■ **Task goal**
Take the entries below and print, exactly, the stretch from the line containing "- ✅ 保持数据结构一致" through the line containing "4. **兼容性**：现有功能是否正常", both included.

Records from a data source:
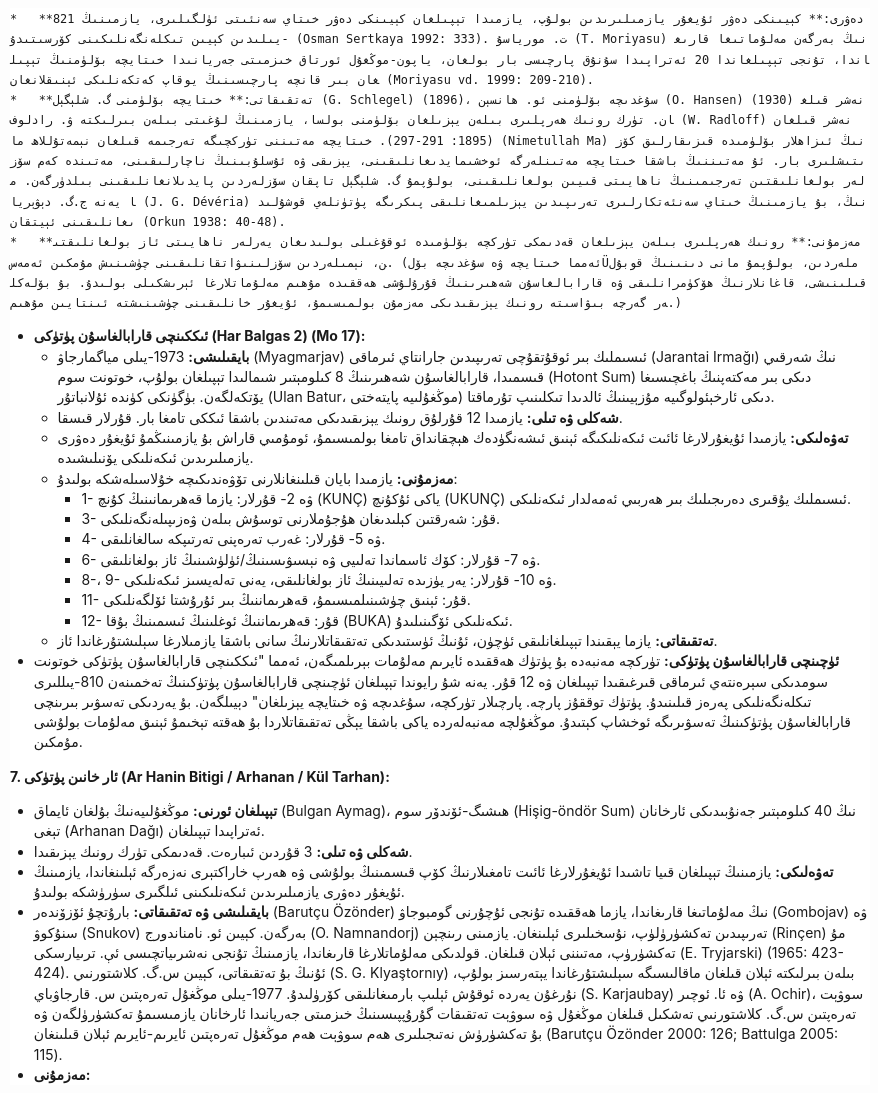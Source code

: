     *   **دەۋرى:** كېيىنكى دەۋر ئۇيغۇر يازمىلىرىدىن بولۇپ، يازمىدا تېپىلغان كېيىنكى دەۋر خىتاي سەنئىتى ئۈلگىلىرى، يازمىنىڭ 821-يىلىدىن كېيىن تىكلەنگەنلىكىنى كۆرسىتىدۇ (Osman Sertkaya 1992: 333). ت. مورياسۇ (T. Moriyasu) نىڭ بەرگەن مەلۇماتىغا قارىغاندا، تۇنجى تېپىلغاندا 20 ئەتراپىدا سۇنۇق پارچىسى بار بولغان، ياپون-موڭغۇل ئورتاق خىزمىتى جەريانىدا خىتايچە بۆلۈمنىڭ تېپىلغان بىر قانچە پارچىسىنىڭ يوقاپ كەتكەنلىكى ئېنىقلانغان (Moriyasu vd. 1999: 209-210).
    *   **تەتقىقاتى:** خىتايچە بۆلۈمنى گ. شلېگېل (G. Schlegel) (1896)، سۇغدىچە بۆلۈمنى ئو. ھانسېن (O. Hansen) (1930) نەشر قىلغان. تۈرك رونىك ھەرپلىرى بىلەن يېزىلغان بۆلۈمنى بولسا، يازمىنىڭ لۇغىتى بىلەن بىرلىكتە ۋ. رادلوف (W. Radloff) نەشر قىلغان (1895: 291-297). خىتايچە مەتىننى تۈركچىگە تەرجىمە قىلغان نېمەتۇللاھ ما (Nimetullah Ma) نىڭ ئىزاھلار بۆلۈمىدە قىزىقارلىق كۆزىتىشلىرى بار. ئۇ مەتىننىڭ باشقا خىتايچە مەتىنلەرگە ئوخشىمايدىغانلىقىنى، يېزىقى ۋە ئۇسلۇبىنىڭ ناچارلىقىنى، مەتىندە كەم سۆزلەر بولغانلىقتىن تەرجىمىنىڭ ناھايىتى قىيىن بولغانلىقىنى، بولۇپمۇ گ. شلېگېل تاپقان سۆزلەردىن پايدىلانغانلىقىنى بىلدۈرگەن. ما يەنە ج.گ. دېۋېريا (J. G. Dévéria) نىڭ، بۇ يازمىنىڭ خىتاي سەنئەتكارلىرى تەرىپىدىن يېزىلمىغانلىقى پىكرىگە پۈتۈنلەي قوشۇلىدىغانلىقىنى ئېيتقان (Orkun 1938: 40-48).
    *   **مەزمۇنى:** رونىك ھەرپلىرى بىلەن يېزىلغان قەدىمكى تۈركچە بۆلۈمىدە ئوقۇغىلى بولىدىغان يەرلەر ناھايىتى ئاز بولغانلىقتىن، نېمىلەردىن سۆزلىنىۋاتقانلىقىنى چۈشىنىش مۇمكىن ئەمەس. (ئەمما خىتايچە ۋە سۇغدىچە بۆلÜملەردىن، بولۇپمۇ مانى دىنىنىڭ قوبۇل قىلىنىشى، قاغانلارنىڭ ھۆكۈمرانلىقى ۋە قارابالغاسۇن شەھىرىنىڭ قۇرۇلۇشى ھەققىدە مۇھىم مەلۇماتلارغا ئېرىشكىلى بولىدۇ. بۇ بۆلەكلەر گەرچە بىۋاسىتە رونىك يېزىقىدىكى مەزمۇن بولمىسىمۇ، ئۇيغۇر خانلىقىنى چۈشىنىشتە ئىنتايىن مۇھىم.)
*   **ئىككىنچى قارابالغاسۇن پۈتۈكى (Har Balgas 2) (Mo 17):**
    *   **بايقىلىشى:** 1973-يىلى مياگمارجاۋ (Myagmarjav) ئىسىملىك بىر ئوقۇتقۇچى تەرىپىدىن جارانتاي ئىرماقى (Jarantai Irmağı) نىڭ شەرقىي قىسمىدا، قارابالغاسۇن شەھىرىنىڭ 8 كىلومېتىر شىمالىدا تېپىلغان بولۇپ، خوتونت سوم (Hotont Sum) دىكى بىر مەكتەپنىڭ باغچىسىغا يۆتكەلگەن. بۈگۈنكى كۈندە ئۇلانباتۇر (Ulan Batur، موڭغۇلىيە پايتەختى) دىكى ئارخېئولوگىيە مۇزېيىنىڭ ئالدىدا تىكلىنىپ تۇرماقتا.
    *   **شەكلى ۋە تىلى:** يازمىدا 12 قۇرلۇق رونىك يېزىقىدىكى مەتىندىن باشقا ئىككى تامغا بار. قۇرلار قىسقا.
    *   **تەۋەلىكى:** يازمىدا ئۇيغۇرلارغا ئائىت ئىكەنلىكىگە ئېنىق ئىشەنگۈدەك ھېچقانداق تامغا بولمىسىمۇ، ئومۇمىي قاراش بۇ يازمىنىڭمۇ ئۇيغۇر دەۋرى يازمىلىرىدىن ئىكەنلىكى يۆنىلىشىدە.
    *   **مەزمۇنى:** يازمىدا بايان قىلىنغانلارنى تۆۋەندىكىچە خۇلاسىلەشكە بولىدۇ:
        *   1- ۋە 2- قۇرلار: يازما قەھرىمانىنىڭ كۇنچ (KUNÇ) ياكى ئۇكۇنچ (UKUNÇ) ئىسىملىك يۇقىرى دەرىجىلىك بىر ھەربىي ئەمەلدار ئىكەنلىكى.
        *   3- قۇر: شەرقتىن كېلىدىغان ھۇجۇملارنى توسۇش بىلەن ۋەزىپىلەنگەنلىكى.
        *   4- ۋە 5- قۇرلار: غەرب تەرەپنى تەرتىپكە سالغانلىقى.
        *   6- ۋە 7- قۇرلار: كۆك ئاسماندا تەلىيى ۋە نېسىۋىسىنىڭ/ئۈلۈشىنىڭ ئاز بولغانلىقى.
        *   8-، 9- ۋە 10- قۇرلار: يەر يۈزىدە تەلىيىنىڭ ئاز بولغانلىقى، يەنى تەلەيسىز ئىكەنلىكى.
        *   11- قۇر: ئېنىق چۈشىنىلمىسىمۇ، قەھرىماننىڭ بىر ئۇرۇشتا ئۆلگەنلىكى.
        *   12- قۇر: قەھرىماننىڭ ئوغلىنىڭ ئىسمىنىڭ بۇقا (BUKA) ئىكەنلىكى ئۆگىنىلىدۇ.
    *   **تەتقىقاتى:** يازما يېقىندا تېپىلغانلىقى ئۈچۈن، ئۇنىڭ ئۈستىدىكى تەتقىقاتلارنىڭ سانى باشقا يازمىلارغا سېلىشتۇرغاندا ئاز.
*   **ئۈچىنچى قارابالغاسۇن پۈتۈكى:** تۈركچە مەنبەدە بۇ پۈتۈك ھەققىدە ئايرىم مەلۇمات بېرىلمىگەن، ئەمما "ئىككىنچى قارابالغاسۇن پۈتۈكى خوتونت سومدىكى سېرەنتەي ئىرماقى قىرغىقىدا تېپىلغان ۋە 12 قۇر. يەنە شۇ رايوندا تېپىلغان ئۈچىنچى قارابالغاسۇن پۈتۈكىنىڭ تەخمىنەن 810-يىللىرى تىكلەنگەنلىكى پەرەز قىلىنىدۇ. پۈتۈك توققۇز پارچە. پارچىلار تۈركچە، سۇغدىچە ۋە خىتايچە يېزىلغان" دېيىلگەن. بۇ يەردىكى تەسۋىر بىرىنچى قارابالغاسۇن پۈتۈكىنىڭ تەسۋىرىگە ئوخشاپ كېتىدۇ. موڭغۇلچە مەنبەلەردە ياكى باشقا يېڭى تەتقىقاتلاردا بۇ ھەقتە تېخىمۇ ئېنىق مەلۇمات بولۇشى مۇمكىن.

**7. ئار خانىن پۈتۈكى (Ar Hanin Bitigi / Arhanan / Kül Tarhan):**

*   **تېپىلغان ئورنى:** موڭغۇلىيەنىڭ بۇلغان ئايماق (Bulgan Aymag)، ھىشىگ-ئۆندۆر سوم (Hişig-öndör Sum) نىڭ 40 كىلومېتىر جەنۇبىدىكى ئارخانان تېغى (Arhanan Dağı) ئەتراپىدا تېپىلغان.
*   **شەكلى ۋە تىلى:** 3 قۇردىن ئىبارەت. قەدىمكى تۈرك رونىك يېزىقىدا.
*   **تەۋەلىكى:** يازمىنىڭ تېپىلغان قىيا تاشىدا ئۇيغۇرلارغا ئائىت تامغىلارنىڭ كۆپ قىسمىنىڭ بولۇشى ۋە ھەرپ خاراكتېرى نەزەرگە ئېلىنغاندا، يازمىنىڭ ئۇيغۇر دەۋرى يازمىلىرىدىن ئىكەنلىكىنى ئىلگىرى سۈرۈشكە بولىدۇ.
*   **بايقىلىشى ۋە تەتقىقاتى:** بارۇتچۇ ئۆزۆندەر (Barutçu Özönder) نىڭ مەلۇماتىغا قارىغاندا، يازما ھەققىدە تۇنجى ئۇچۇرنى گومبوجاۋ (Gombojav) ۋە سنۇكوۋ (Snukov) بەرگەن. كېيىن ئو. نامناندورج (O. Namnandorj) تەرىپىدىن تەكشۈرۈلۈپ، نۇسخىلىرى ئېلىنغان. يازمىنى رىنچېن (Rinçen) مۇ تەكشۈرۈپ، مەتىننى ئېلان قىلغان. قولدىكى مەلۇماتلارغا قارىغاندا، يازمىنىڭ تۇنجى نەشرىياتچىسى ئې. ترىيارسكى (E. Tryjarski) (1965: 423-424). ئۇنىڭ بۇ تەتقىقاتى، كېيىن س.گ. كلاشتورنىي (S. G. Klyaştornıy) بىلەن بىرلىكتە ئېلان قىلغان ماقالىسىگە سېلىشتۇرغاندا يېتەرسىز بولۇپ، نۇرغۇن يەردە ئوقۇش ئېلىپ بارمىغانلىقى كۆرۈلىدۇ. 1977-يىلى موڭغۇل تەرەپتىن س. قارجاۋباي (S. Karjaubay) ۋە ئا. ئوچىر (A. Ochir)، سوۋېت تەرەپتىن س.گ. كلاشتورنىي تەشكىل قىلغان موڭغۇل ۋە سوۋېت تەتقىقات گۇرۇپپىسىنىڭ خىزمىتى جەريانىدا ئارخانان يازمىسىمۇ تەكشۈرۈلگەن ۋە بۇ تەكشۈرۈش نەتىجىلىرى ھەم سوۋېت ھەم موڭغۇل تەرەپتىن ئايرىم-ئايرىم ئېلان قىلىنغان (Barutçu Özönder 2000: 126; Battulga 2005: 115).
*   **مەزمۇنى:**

* * *

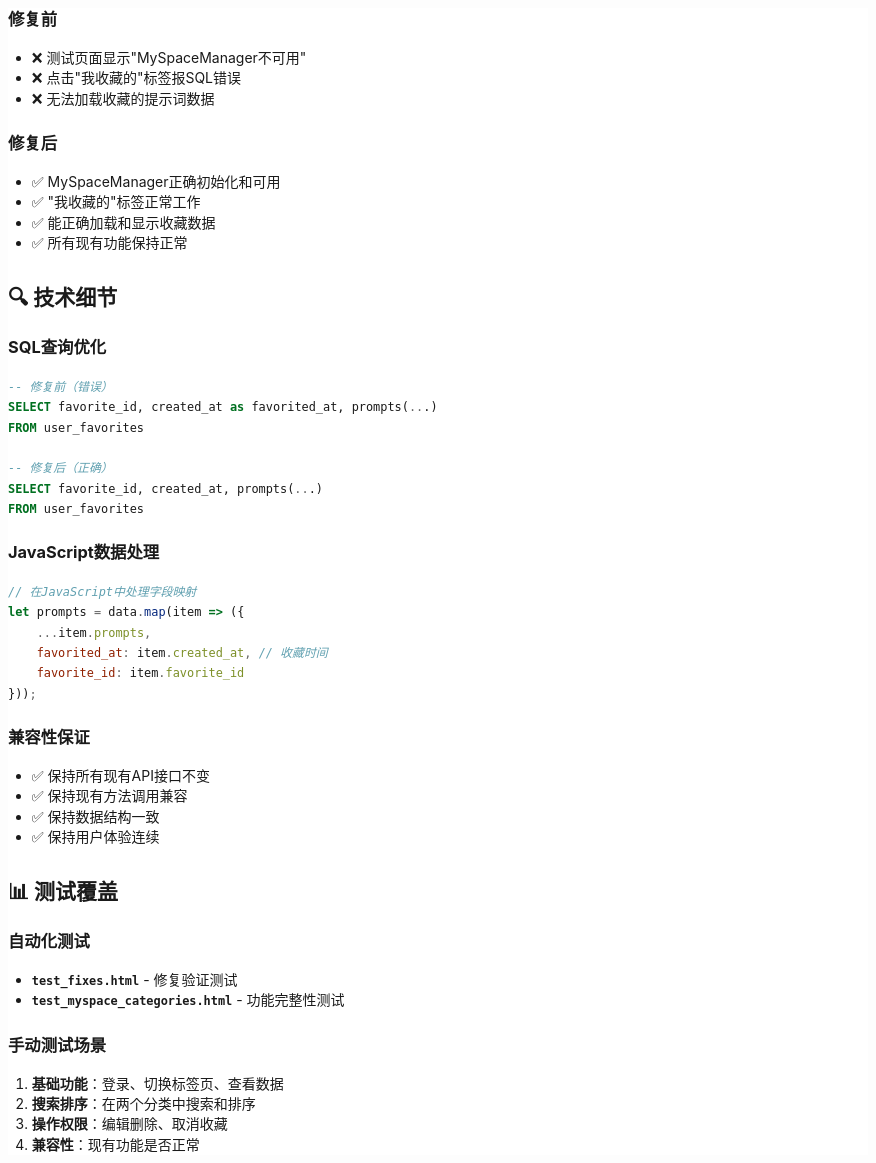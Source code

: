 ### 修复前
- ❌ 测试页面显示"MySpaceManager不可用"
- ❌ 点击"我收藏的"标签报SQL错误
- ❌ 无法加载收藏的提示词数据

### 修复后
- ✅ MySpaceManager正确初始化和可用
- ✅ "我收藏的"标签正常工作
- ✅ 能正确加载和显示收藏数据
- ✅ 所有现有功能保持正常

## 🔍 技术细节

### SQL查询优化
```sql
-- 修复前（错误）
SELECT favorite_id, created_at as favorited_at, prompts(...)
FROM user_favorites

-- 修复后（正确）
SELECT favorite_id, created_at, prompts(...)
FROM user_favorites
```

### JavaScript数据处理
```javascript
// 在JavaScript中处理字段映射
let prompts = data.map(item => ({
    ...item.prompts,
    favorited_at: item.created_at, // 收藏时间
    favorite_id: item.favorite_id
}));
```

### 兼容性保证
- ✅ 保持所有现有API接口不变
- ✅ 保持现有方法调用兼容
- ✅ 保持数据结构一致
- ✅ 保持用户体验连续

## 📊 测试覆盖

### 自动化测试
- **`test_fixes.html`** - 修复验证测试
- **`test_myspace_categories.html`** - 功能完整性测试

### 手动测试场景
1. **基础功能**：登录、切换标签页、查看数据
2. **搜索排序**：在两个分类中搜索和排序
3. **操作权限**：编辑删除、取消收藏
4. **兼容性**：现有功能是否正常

■ **Response to this task**
- ✅ 保持数据结构一致
- ✅ 保持用户体验连续

## 📊 测试覆盖

### 自动化测试
- **`test_fixes.html`** - 修复验证测试
- **`test_myspace_categories.html`** - 功能完整性测试

### 手动测试场景
1. **基础功能**：登录、切换标签页、查看数据
2. **搜索排序**：在两个分类中搜索和排序
3. **操作权限**：编辑删除、取消收藏
4. **兼容性**：现有功能是否正常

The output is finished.